Exercise goal:
This exercise calls for the records to be repeated in full, exactly as written.

[Stored data entries]
----
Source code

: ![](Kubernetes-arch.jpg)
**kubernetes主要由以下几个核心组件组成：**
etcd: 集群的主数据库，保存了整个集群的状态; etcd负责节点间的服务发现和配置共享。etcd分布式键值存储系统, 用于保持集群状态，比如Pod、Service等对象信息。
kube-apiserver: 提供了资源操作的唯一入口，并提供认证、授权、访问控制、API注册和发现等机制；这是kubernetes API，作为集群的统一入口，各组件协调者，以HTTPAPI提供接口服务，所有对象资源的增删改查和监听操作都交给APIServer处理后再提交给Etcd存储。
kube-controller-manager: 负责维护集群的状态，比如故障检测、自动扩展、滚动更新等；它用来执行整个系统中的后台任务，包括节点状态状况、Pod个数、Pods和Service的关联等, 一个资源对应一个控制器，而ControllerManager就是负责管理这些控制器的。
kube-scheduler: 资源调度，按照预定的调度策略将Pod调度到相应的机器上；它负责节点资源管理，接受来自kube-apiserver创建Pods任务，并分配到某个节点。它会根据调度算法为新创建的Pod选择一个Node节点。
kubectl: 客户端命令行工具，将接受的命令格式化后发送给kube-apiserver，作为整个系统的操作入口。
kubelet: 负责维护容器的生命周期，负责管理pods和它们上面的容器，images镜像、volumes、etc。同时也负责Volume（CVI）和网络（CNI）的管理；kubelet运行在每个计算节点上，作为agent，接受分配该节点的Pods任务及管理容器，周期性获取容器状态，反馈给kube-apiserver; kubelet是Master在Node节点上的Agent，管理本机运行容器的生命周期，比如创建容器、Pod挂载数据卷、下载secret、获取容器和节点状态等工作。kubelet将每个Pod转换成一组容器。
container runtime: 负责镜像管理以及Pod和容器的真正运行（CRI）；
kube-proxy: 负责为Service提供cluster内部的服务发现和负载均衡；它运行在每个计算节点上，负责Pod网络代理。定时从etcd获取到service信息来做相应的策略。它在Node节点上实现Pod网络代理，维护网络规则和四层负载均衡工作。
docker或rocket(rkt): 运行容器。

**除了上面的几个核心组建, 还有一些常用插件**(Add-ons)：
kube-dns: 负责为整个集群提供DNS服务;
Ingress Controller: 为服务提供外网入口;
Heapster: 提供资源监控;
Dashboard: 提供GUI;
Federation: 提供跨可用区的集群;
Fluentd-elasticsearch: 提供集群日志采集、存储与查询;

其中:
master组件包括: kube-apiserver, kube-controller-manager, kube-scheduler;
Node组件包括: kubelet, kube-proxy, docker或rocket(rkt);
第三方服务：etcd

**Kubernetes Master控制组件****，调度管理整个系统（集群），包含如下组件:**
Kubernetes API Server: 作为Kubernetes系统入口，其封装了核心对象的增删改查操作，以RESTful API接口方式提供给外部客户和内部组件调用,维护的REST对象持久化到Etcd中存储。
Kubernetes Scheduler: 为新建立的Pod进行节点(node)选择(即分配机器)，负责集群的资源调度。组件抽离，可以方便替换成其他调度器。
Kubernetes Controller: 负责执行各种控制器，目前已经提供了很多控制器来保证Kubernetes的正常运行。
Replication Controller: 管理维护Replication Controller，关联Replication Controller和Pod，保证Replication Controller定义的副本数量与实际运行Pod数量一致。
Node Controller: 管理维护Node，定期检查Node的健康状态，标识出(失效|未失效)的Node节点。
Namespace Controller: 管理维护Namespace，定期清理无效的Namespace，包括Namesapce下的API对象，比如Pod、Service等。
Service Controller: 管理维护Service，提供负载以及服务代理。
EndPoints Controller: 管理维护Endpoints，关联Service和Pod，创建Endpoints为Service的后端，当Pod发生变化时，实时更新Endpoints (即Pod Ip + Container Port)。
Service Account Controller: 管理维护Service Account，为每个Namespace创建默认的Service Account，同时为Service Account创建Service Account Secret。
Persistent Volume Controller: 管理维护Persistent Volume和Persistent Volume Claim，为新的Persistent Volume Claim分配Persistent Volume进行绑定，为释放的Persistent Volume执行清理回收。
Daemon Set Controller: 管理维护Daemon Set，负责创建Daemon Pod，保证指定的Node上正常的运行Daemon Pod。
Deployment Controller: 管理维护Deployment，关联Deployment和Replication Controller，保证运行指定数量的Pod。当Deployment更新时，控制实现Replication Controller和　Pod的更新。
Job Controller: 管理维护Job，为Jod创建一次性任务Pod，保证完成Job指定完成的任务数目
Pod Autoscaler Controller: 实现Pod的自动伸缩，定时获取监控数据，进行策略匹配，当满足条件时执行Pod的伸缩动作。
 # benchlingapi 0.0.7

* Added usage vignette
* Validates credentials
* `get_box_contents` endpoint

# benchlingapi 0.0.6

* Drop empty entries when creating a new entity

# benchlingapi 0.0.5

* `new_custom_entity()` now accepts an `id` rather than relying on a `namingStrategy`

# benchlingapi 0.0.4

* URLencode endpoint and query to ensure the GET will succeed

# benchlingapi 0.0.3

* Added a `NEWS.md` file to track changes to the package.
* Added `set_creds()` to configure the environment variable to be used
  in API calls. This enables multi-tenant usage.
----
Solution:
Source code

: ![](Kubernetes-arch.jpg)
**kubernetes主要由以下几个核心组件组成：**
etcd: 集群的主数据库，保存了整个集群的状态; etcd负责节点间的服务发现和配置共享。etcd分布式键值存储系统, 用于保持集群状态，比如Pod、Service等对象信息。
kube-apiserver: 提供了资源操作的唯一入口，并提供认证、授权、访问控制、API注册和发现等机制；这是kubernetes API，作为集群的统一入口，各组件协调者，以HTTPAPI提供接口服务，所有对象资源的增删改查和监听操作都交给APIServer处理后再提交给Etcd存储。
kube-controller-manager: 负责维护集群的状态，比如故障检测、自动扩展、滚动更新等；它用来执行整个系统中的后台任务，包括节点状态状况、Pod个数、Pods和Service的关联等, 一个资源对应一个控制器，而ControllerManager就是负责管理这些控制器的。
kube-scheduler: 资源调度，按照预定的调度策略将Pod调度到相应的机器上；它负责节点资源管理，接受来自kube-apiserver创建Pods任务，并分配到某个节点。它会根据调度算法为新创建的Pod选择一个Node节点。
kubectl: 客户端命令行工具，将接受的命令格式化后发送给kube-apiserver，作为整个系统的操作入口。
kubelet: 负责维护容器的生命周期，负责管理pods和它们上面的容器，images镜像、volumes、etc。同时也负责Volume（CVI）和网络（CNI）的管理；kubelet运行在每个计算节点上，作为agent，接受分配该节点的Pods任务及管理容器，周期性获取容器状态，反馈给kube-apiserver; kubelet是Master在Node节点上的Agent，管理本机运行容器的生命周期，比如创建容器、Pod挂载数据卷、下载secret、获取容器和节点状态等工作。kubelet将每个Pod转换成一组容器。
container runtime: 负责镜像管理以及Pod和容器的真正运行（CRI）；
kube-proxy: 负责为Service提供cluster内部的服务发现和负载均衡；它运行在每个计算节点上，负责Pod网络代理。定时从etcd获取到service信息来做相应的策略。它在Node节点上实现Pod网络代理，维护网络规则和四层负载均衡工作。
docker或rocket(rkt): 运行容器。

**除了上面的几个核心组建, 还有一些常用插件**(Add-ons)：
kube-dns: 负责为整个集群提供DNS服务;
Ingress Controller: 为服务提供外网入口;
Heapster: 提供资源监控;
Dashboard: 提供GUI;
Federation: 提供跨可用区的集群;
Fluentd-elasticsearch: 提供集群日志采集、存储与查询;

其中:
master组件包括: kube-apiserver, kube-controller-manager, kube-scheduler;
Node组件包括: kubelet, kube-proxy, docker或rocket(rkt);
第三方服务：etcd

**Kubernetes Master控制组件****，调度管理整个系统（集群），包含如下组件:**
Kubernetes API Server: 作为Kubernetes系统入口，其封装了核心对象的增删改查操作，以RESTful API接口方式提供给外部客户和内部组件调用,维护的REST对象持久化到Etcd中存储。
Kubernetes Scheduler: 为新建立的Pod进行节点(node)选择(即分配机器)，负责集群的资源调度。组件抽离，可以方便替换成其他调度器。
Kubernetes Controller: 负责执行各种控制器，目前已经提供了很多控制器来保证Kubernetes的正常运行。
Replication Controller: 管理维护Replication Controller，关联Replication Controller和Pod，保证Replication Controller定义的副本数量与实际运行Pod数量一致。
Node Controller: 管理维护Node，定期检查Node的健康状态，标识出(失效|未失效)的Node节点。
Namespace Controller: 管理维护Namespace，定期清理无效的Namespace，包括Namesapce下的API对象，比如Pod、Service等。
Service Controller: 管理维护Service，提供负载以及服务代理。
EndPoints Controller: 管理维护Endpoints，关联Service和Pod，创建Endpoints为Service的后端，当Pod发生变化时，实时更新Endpoints (即Pod Ip + Container Port)。
Service Account Controller: 管理维护Service Account，为每个Namespace创建默认的Service Account，同时为Service Account创建Service Account Secret。
Persistent Volume Controller: 管理维护Persistent Volume和Persistent Volume Claim，为新的Persistent Volume Claim分配Persistent Volume进行绑定，为释放的Persistent Volume执行清理回收。
Daemon Set Controller: 管理维护Daemon Set，负责创建Daemon Pod，保证指定的Node上正常的运行Daemon Pod。
Deployment Controller: 管理维护Deployment，关联Deployment和Replication Controller，保证运行指定数量的Pod。当Deployment更新时，控制实现Replication Controller和　Pod的更新。
Job Controller: 管理维护Job，为Jod创建一次性任务Pod，保证完成Job指定完成的任务数目
Pod Autoscaler Controller: 实现Pod的自动伸缩，定时获取监控数据，进行策略匹配，当满足条件时执行Pod的伸缩动作。
 # benchlingapi 0.0.7

* Added usage vignette
* Validates credentials
* `get_box_contents` endpoint

# benchlingapi 0.0.6

* Drop empty entries when creating a new entity

# benchlingapi 0.0.5

* `new_custom_entity()` now accepts an `id` rather than relying on a `namingStrategy`

# benchlingapi 0.0.4

* URLencode endpoint and query to ensure the GET will succeed

# benchlingapi 0.0.3

* Added a `NEWS.md` file to track changes to the package.
* Added `set_creds()` to configure the environment variable to be used
  in API calls. This enables multi-tenant usage.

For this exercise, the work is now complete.